§ Data to examine
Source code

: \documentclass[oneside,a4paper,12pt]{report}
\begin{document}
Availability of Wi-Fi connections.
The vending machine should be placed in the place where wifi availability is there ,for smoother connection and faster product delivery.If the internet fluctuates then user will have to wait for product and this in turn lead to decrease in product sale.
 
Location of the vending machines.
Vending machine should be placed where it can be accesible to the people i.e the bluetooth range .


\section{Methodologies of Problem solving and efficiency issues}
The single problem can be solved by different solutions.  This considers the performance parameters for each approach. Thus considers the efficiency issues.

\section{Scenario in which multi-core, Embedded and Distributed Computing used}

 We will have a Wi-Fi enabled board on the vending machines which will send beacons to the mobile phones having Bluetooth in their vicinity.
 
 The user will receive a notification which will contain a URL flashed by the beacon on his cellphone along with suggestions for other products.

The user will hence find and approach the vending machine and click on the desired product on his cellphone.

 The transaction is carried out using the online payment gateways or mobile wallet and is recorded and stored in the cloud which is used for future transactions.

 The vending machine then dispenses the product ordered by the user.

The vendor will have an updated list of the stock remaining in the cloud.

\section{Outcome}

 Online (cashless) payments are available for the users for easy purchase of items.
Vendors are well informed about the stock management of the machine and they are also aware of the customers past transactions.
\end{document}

§ What needs to be done
Only the number is wanted: how many lines of the material contain the word "cloud"?

§ Output
2